━━━ MATERIAL FOR THIS EXERCISE ━━━
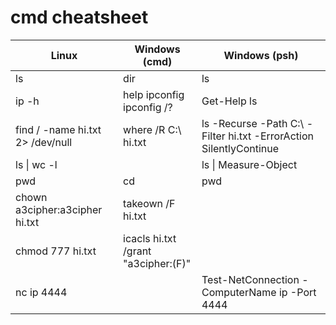 # cmd cheatsheet

| Linux                            | Windows (cmd)                       | Windows (psh)                                                      |
|----------------------------------|-------------------------------------|--------------------------------------------------------------------|
| ls                               | dir                                 | ls                                                                 |
| ip -h                            | help ipconfig ipconfig /?           | Get-Help ls                                                        |
| find / -name hi.txt 2> /dev/null | where /R C:\ hi.txt                 | ls -Recurse -Path C:\ -Filter hi.txt -ErrorAction SilentlyContinue |
| ls \| wc -l                      |                                     | ls \| Measure-Object                                               |
| pwd                              | cd                                  | pwd                                                                |
| chown a3cipher:a3cipher hi.txt   | takeown /F hi.txt                   |                                                                    |
| chmod 777 hi.txt                 | icacls hi.txt /grant "a3cipher:(F)" |                                                                    |
| nc ip 4444                       |                                     | Test-NetConnection -ComputerName ip -Port 4444                     |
━━━
WORK REQUEST. Drop the images and quote the entries word for word.

RESPONSE BELOW.
 # cmd cheatsheet

| Linux                            | Windows (cmd)                       | Windows (psh)                                                      |
|----------------------------------|-------------------------------------|--------------------------------------------------------------------|
| ls                               | dir                                 | ls                                                                 |
| ip -h                            | help ipconfig ipconfig /?           | Get-Help ls                                                        |
| find / -name hi.txt 2> /dev/null | where /R C:\ hi.txt                 | ls -Recurse -Path C:\ -Filter hi.txt -ErrorAction SilentlyContinue |
| ls \| wc -l                      |                                     | ls \| Measure-Object                                               |
| pwd                              | cd                                  | pwd                                                                |
| chown a3cipher:a3cipher hi.txt   | takeown /F hi.txt                   |                                                                    |
| chmod 777 hi.txt                 | icacls hi.txt /grant "a3cipher:(F)" |                                                                    |
| nc ip 4444                       |                                     | Test-NetConnection -ComputerName ip -Port 4444                     |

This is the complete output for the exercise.